What is Chainlink’s confidential calculation?

Chainlink unveiled its Confidential Compute service on November 8, 2025, marking a step forward in addressing privacy challenges within blockchain technology. This new offering aims to enable private smart contracts across different blockchains, allowing institutions to process sensitive data without exposure. The service integrates with Chainlink’s existing tools to support confidential transactions and calculations, which could increase the appeal of onchain financing for larger players.

Speaking at the SmartCon 2025 event, Lorenz Breidenbach, head of research at Chainlink Labs, said: marked the role of Confidential Compute in bridging privacy gaps for institutional adoption. He explained that without robust privacy measures, bringing traditional banking and capital markets onto blockchains remains difficult, as companies need to protect customer information, trading strategies and operational details.

The Role of Privacy in Onchain Systems

Blockchains operate on the principles of transparency, where every transaction and smart contract is publicly verifiable. While this design promotes trust and open participation by eliminating the need for intermediaries, it also creates hurdles for financial institutions. Sensitive elements, such as business logic or customer data, pose risks in a fully open environment, which has slowed broader institutional involvement.

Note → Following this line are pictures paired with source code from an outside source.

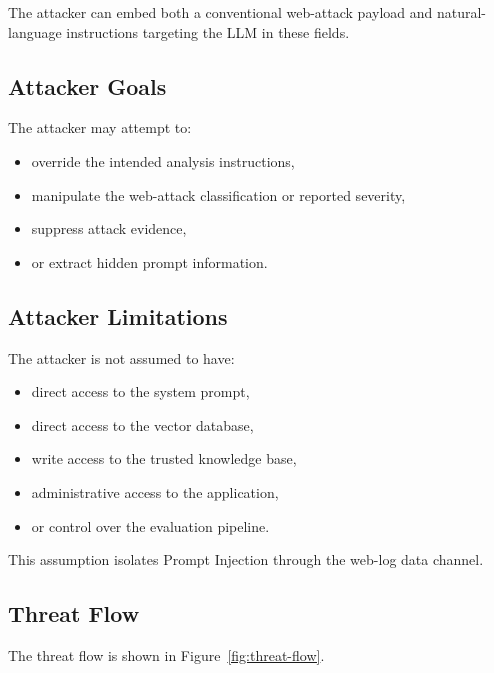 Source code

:The attacker can embed both a conventional web-attack payload and
natural-language instructions targeting the LLM in these fields.

\subsection{Attacker Goals}\label{attacker-goals}

The attacker may attempt to:

\begin{itemize}
\tightlist
\item override the intended analysis instructions,
\item manipulate the web-attack classification or reported severity,
\item suppress attack evidence,
\item or extract hidden prompt information.
\end{itemize}

\subsection{Attacker Limitations}\label{attacker-limitations}

The attacker is not assumed to have:

\begin{itemize}
\tightlist
\item direct access to the system prompt,
\item direct access to the vector database,
\item write access to the trusted knowledge base,
\item administrative access to the application,
\item or control over the evaluation pipeline.
\end{itemize}

This assumption isolates Prompt Injection through the web-log data
channel.

\subsection{Threat Flow}\label{threat-flow}

The threat flow is shown in Figure~\ref{fig:threat-flow}.

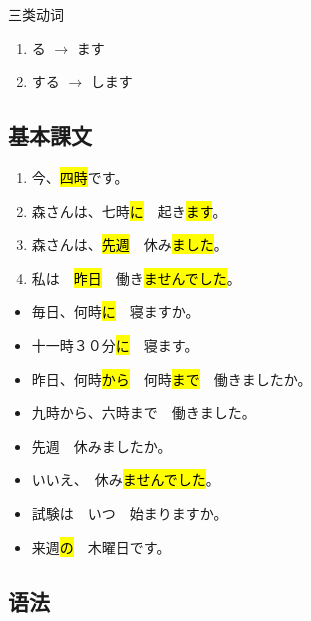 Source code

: 三类动词

\begin{enumerate}
    \item {}る $\rightarrow$ ます
    \item する $\rightarrow$ します
\end{enumerate}


\subsection{基本課文}

\begin{enumerate}
    \item 今、\hl{四時}です。
    \item 森さんは、七時\hl{に}　起き\hl{ます}。 
    \item 森さんは、\hl{先週}　休み\hl{ました}。
    \item 私は　\hl{昨日}　働き\hl{ませんでした}。
\end{enumerate}


\begin{itemize}
    \item 毎日、何時\hl{に}　寝ますか。
    \item 十一時３０分\hl{に}　寝ます。
\end{itemize}



\begin{itemize}
    \item 昨日、何時\hl{から}　何時\hl{まで}　働きましたか。
    \item 九時から、六時まで　働きました。
\end{itemize}


\begin{itemize}
    \item 先週　休みましたか。
    \item いいえ、　休み\hl{ませんでした}。
\end{itemize}


\begin{itemize}
    \item 試験は　いつ　始まりますか。
    \item 来週\hl{の}　木曜日です。
\end{itemize}


\subsection{语法}

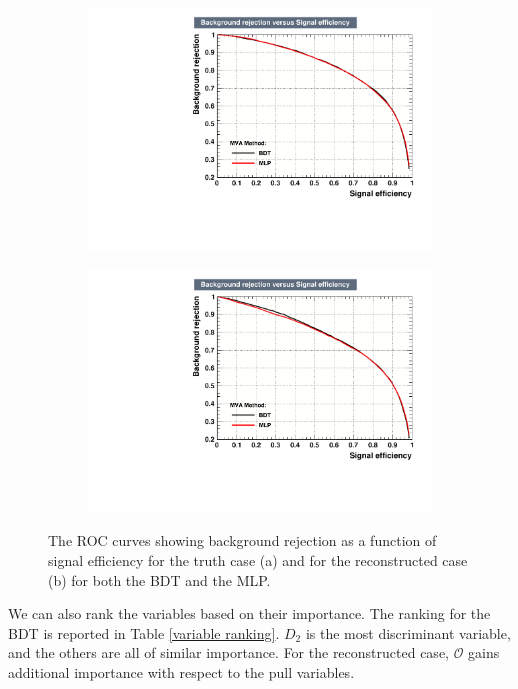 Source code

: \documentclass[10pt,a4paper]{book}
\begin{document}
\begin{figure}[h]
\begin{subfigure}{1.0\textwidth}
\centering
\includegraphics[scale=0.65]{ch4_images/roc_truth}
\caption{}
\end{subfigure}
\begin{subfigure}{1.0\textwidth}
\centering
\includegraphics[scale=0.65]{ch4_images/roc_reco.pdf}
\caption{}
\end{subfigure}
\caption{The ROC curves showing background rejection as a function of signal efficiency for the truth case (a) and for the reconstructed case (b) for both the BDT and the MLP.}
\label{ROC curves}
\end{figure} 

We can also rank the variables based on their importance. The ranking for the BDT is reported in Table \ref{variable ranking}. $D_2$ is the most discriminant variable, and the others are all of similar importance. For the reconstructed case, $\mathcal{O}$ gains additional importance with respect to the pull variables.
\end{document}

The co-founder of Chainlink has noted that privacy is a crucial element for the widespread use of cryptocurrency, highlighting its importance in unlocking mainstream applications. Traditional financial systems rely on confidentiality to maintain competitiveness and comply with regulations, from capital markets to derivatives trading. Without similar on-chain protections, tokenization of complex assets, such as private credit or fund allocations, becomes impractical as investor data or pricing terms can leak.

Confidential Compute attempts to solve these problems by combining privacy with the inherent verifiability of blockchain. It builds on previous innovations from Chainlink Labs, including technologies such as Town Crier And DECOto create a framework in which proprietary data is hidden during processing. This approach avoids the tradeoffs common with isolated, privacy-oriented blockchains or specialized cryptographic methods, which can limit interoperability or performance.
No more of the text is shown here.